Parole che Marina ha stampato su 300 volantini, consegnati ieri a L’Aquila, nei pressi dei punti vendita Carrefour, dove il marito lavorava come caporeparto nella macelleria. «Mio marito - continua la vedova - ha subito vessazioni, manipolazioni ed è stato sfinito e isolato. Viveva del suo lavoro, è stato come togliergli l’aria all’improvviso creandogli un vuoto interiore, principalmente da parte dell’azienda e di seguito da alcuni colleghi che eseguivano gli ordini dall’alto. Dietro l’azienda ci sono nomi e cognomi di persone che lo hanno svuotato fino a portarlo al gesto estremo. E’ stato massacrato psicologicamente».
MINUTO DI SILENZIO
Ieri, nel punto vendita dove Eleuteri lavorava, i colleghi hanno osservato un minuto di silenzio. «Lo hanno fatto perché sapevano che c’ero io - commenta la donna - ma la sua vicenda è stata dimenticata, in un’azienda dove si continua a vivere un clima irrespirabile. Testimonianza ne sono i lavoratori che si sentono male fisicamente e psicologicamente o che scelgono di andarsene. Due dei ragazzi che erano legati a Franco avevano chiesto ieri un giorno di riposo per essere presenti alla messa celebrata in suo ricordo a Vazia, invece il permesso non è stato concesso».

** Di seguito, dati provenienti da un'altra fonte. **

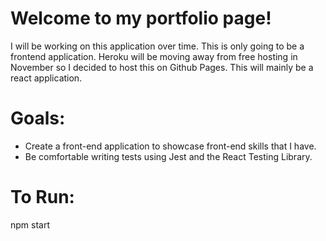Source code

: # Welcome to my portfolio page!
I will be working on this application over time. This is only going to be a frontend application.
Heroku will be moving away from free hosting in November so I decided to host this on Github Pages.
This will mainly be a react application.

# Goals:
- Create a front-end application to showcase front-end skills that I have.
- Be comfortable writing tests using Jest and the React Testing Library.

# To Run:
npm start
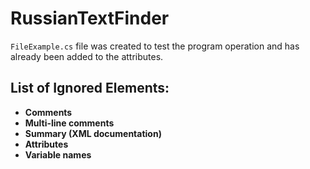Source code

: # RussianTextFinder

`FileExample.cs` file was created to test the program operation and has already been added to the attributes.

## List of Ignored Elements:
- **Comments**
- **Multi-line comments**
- **Summary (XML documentation)**
- **Attributes**
- **Variable names**
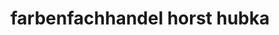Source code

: ---
title: "farbenfachhandel horst hubka"
url: /muenchen/farbenfachhandel-horst-hubka/
shop: Farben
---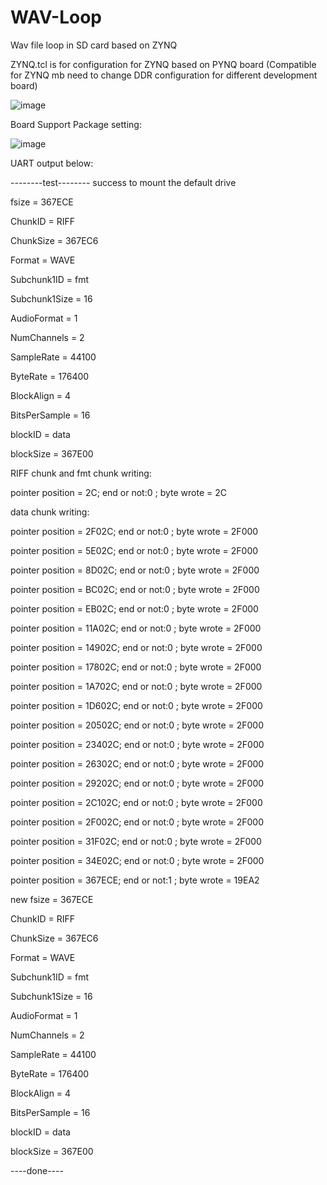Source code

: # WAV-Loop
Wav file loop in SD card based on ZYNQ

ZYNQ.tcl is for configuration for ZYNQ based on PYNQ board (Compatible for ZYNQ mb need to change DDR configuration for different development board)

![image](https://user-images.githubusercontent.com/102744628/173849195-33751eac-f943-4202-8016-d227288dc01d.png)

Board Support Package setting:
 
![image](https://user-images.githubusercontent.com/102744628/173850154-5f8abcc2-8cd4-446b-b7ac-5fecdef338d8.png)

UART output below:

--------test--------
success to mount the default drive

fsize = 367ECE


ChunkID = RIFF

ChunkSize = 367EC6

Format = WAVE


Subchunk1ID = fmt 

Subchunk1Size = 16

AudioFormat = 1

NumChannels = 2

SampleRate = 44100

ByteRate = 176400

BlockAlign = 4

BitsPerSample = 16


blockID = data

blockSize = 367E00


RIFF chunk and fmt chunk writing:

pointer position = 2C; end or not:0 ; byte wrote = 2C

data chunk writing:

pointer position = 2F02C; end or not:0 ; byte wrote = 2F000

pointer position = 5E02C; end or not:0 ; byte wrote = 2F000

pointer position = 8D02C; end or not:0 ; byte wrote = 2F000

pointer position = BC02C; end or not:0 ; byte wrote = 2F000

pointer position = EB02C; end or not:0 ; byte wrote = 2F000

pointer position = 11A02C; end or not:0 ; byte wrote = 2F000

pointer position = 14902C; end or not:0 ; byte wrote = 2F000

pointer position = 17802C; end or not:0 ; byte wrote = 2F000

pointer position = 1A702C; end or not:0 ; byte wrote = 2F000

pointer position = 1D602C; end or not:0 ; byte wrote = 2F000

pointer position = 20502C; end or not:0 ; byte wrote = 2F000

pointer position = 23402C; end or not:0 ; byte wrote = 2F000

pointer position = 26302C; end or not:0 ; byte wrote = 2F000

pointer position = 29202C; end or not:0 ; byte wrote = 2F000

pointer position = 2C102C; end or not:0 ; byte wrote = 2F000

pointer position = 2F002C; end or not:0 ; byte wrote = 2F000

pointer position = 31F02C; end or not:0 ; byte wrote = 2F000

pointer position = 34E02C; end or not:0 ; byte wrote = 2F000

pointer position = 367ECE; end or not:1 ; byte wrote = 19EA2


new fsize = 367ECE

ChunkID = RIFF

ChunkSize = 367EC6

Format = WAVE


Subchunk1ID = fmt 

Subchunk1Size = 16

AudioFormat = 1

NumChannels = 2

SampleRate = 44100

ByteRate = 176400

BlockAlign = 4

BitsPerSample = 16


blockID = data

blockSize = 367E00


----done----
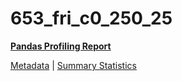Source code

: # 653_fri_c0_250_25

[**Pandas Profiling Report**](https://epistasislab.github.io/penn-ml-benchmarks/profile/653_fri_c0_250_25.html)

[Metadata](metadata.yaml) | [Summary Statistics](summary_stats.tsv)


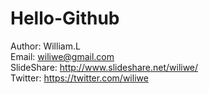 Hello-Github
============

Author: William.L  
Email: <wiliwe@gmail.com>  
SlideShare: <http://www.slideshare.net/wiliwe/>  
Twitter: <https://twitter.com/wiliwe>
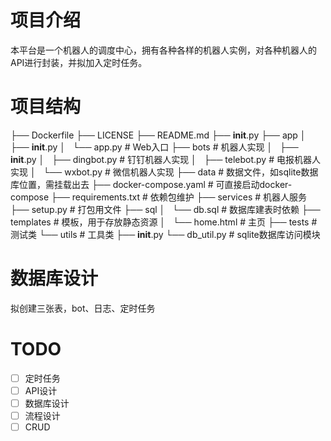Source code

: # 项目介绍
本平台是一个机器人的调度中心，拥有各种各样的机器人实例，对各种机器人的API进行封装，并拟加入定时任务。


# 项目结构
├── Dockerfile
├── LICENSE
├── README.md
├── __init__.py
├── app
│   ├── __init__.py
│   └── app.py              # Web入口
├── bots                    # 机器人实现
│   ├── __init__.py
│   ├── dingbot.py          # 钉钉机器人实现
│   ├── telebot.py          # 电报机器人实现
│   └── wxbot.py            # 微信机器人实现
├── data                    # 数据文件，如sqlite数据库位置，需挂载出去
├── docker-compose.yaml     # 可直接启动docker-compose
├── requirements.txt        # 依赖包维护
├── services                # 机器人服务
├── setup.py                # 打包用文件
├── sql
│   └── db.sql              # 数据库建表时依赖
├── templates               # 模板，用于存放静态资源
│   └── home.html           # 主页
├── tests                   # 测试类
└── utils                   # 工具类
    ├── __init__.py
    └── db_util.py          # sqlite数据库访问模块

# 数据库设计
拟创建三张表，bot、日志、定时任务


# TODO
- [ ] 定时任务
- [ ] API设计
- [ ] 数据库设计
- [ ] 流程设计
- [ ] CRUD
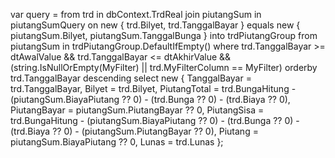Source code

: var query =
    from trd in dbContext.TrdReal
    join piutangSum in piutangSumQuery
        on new { trd.Bilyet, trd.TanggalBayar } equals new { piutangSum.Bilyet, piutangSum.TanggalBunga } into trdPiutangGroup
    from piutangSum in trdPiutangGroup.DefaultIfEmpty()
    where trd.TanggalBayar >= dtAwalValue && trd.TanggalBayar <= dtAkhirValue
          && (string.IsNullOrEmpty(MyFilter) || trd.MyFilterColumn == MyFilter)
    orderby trd.TanggalBayar descending
    select new
    {
        TanggalBayar = trd.TanggalBayar,
        Bilyet = trd.Bilyet,
        PiutangTotal = trd.BungaHitung - (piutangSum.BiayaPiutang ?? 0) - (trd.Bunga ?? 0) - (trd.Biaya ?? 0),
        PiutangBayar = piutangSum.PiutangBayar ?? 0,
        PiutangSisa = trd.BungaHitung - (piutangSum.BiayaPiutang ?? 0) - (trd.Bunga ?? 0) - (trd.Biaya ?? 0) - (piutangSum.PiutangBayar ?? 0),
        Piutang = piutangSum.BiayaPiutang ?? 0,
        Lunas = trd.Lunas
    };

La donna, con la nuora e un altro familiare ha passato la mattinata davanti le due sedi aquilane di Carrefour, ha lasciato dei fiori, ha fatto mettere manifesti per ricordare Franco in diverse parti del capoluogo abruzzese, dove il marito era conosciuto e apprezzato. La famiglia, seguita dal legale Riziero Angeletti, attende che sia fatta giustizia. «Nessuno ci ha mai contattato per sapere come stiamo vivendo. Ma io lotterò fino alla fine dei miei giorni - aggiunge la donna che ha accanto i Cobas, uniti nella ricerca di verità e giustizia. - Dalla morte di Eleuteri - è passato un anno e due dipendenti sono stati licenziati in tronco, per motivi ancora da chiarire, mentre altri subiscono pressioni e controlli costanti».